İnceleme ve Değerlendirme : İzleme ve Değerlendirme Dairesi Başkanlığı’nın 01.09.2015 tarihli ve 1056 sayılı yazısı ve eklerinin incelenmesi sonucunda;
Bahse konu yayına ilişkin Uzman Raporunda;
“24 logosu ile yayın yapan Dinamik Radyo Televizyon A.Ş. unvanlı medya hizmet sağlayıcı kuruluşta; 27.04.2015 tarihinde sunuculuğunu Seda Selek'in yaptığı ve yorumcu olarak gazeteci yazar Kurtuluş Tayiz'in katıldığı "Moderatör" isimli günün önemli haberleri ve gelişmelerinin yorumlanıp değerlendirildiği bir program yayınlanmıştır.
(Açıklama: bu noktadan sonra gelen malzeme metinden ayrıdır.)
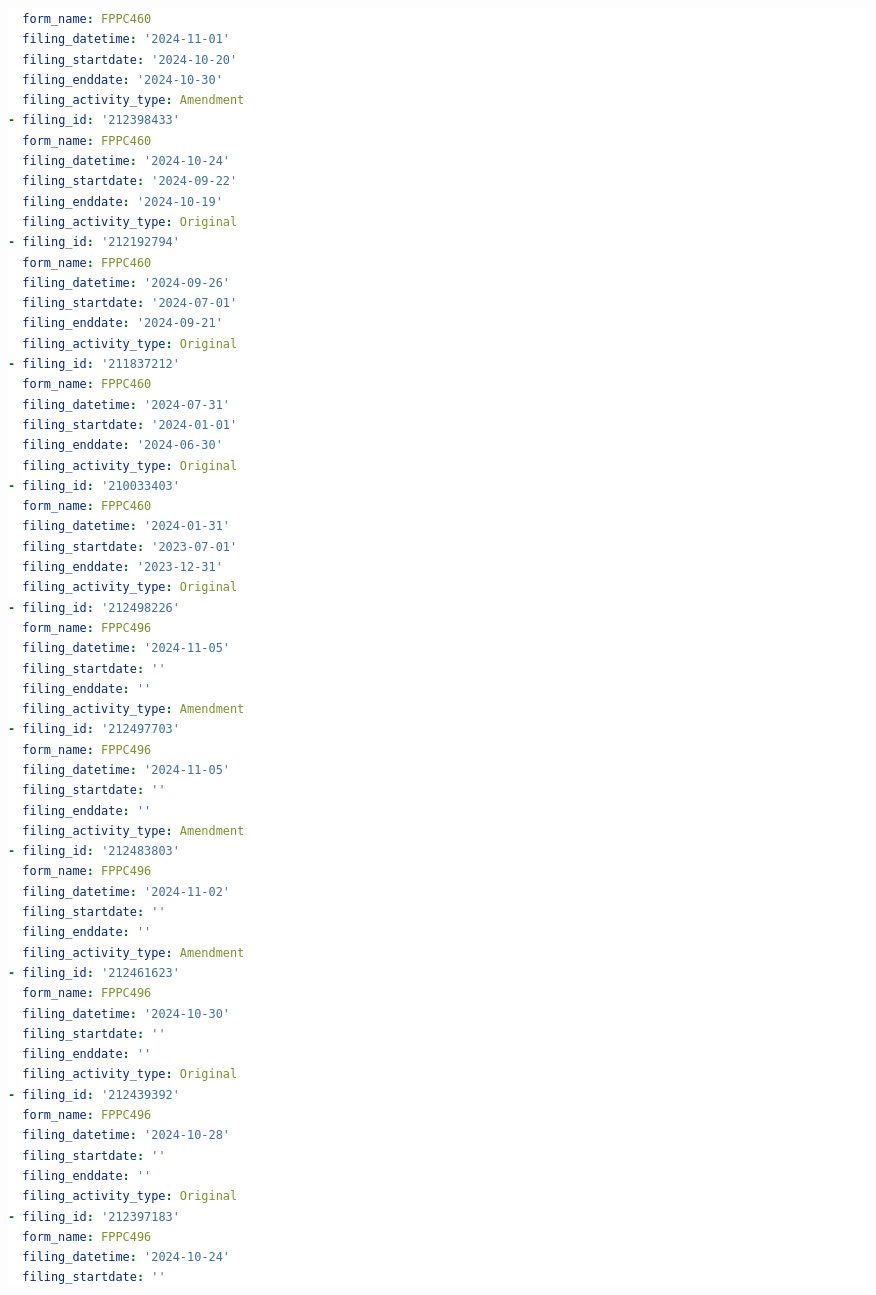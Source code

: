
 ```yaml
  form_name: FPPC460
  filing_datetime: '2024-11-01'
  filing_startdate: '2024-10-20'
  filing_enddate: '2024-10-30'
  filing_activity_type: Amendment
- filing_id: '212398433'
  form_name: FPPC460
  filing_datetime: '2024-10-24'
  filing_startdate: '2024-09-22'
  filing_enddate: '2024-10-19'
  filing_activity_type: Original
- filing_id: '212192794'
  form_name: FPPC460
  filing_datetime: '2024-09-26'
  filing_startdate: '2024-07-01'
  filing_enddate: '2024-09-21'
  filing_activity_type: Original
- filing_id: '211837212'
  form_name: FPPC460
  filing_datetime: '2024-07-31'
  filing_startdate: '2024-01-01'
  filing_enddate: '2024-06-30'
  filing_activity_type: Original
- filing_id: '210033403'
  form_name: FPPC460
  filing_datetime: '2024-01-31'
  filing_startdate: '2023-07-01'
  filing_enddate: '2023-12-31'
  filing_activity_type: Original
- filing_id: '212498226'
  form_name: FPPC496
  filing_datetime: '2024-11-05'
  filing_startdate: ''
  filing_enddate: ''
  filing_activity_type: Amendment
- filing_id: '212497703'
  form_name: FPPC496
  filing_datetime: '2024-11-05'
  filing_startdate: ''
  filing_enddate: ''
  filing_activity_type: Amendment
- filing_id: '212483803'
  form_name: FPPC496
  filing_datetime: '2024-11-02'
  filing_startdate: ''
  filing_enddate: ''
  filing_activity_type: Amendment
- filing_id: '212461623'
  form_name: FPPC496
  filing_datetime: '2024-10-30'
  filing_startdate: ''
  filing_enddate: ''
  filing_activity_type: Original
- filing_id: '212439392'
  form_name: FPPC496
  filing_datetime: '2024-10-28'
  filing_startdate: ''
  filing_enddate: ''
  filing_activity_type: Original
- filing_id: '212397183'
  form_name: FPPC496
  filing_datetime: '2024-10-24'
  filing_startdate: ''
```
Fetullah Gülen Vekili Avukat Nurullah Albayrak'ın 10.07.2015 tarihli yazıdaki dilekçesinde, 24 TV logolu televizyon kanalında 27.04.2015 tarihinde yayınlanan "Moderatör" adlı programda "Pensilvanya'dan gelen Gülen'in talimatı üzerine burada bir hakim cezaevinden tutuklu kaçırmaya çalıştı. Bu bir paralel örgütün emirleri doğrultusunda cezaevinden adam kaçırmaya çalışan bir kamu görevlisi. Bunun yetki ile kanunla uzaktan yakından bir alakası yok. Paralel medya bu işi bu mahkemenin yetkisiymiş gibi göstererek bir algı operasyonu yaptılar. Şu an şüpheli de olsalar ortaya çıkan mevcut deliller ile bu kişiler darbe yapmaya kalktı. Bir casusluk şebekesinin parçaları olduğunu ortaya koyuyor. Bir uluslararası casusluk şebekesi üyelerini siz içeriden kaçırmaya çalışıyorsunuz." ifadelerinin kullanıldığını; bunun 6112 Sayılı Yasanın 8. maddesinin (b),(c),(ç),(e),(ı),(i) ve (k) bentlerine muhalif nitelikte olduğunu ve talebinin gereğinin yapılmasını istemektedir. Söz konusu bölümün deşifresi aşağıda verilmiş ve akabinde gerekli değerlendirmeler yapılmıştır:
Seda Selek: Evet görüyoruz ki Paralel Yapı Soruşturmasında özetle tutuklanan isimlerin salıverilmesi için bir talimat geliyor Pensilvanya'dan ve iki hakim de bunu uygulamaya kalkıyor,ancak son anda bu ortaya çıkıyor ve engelleniyor.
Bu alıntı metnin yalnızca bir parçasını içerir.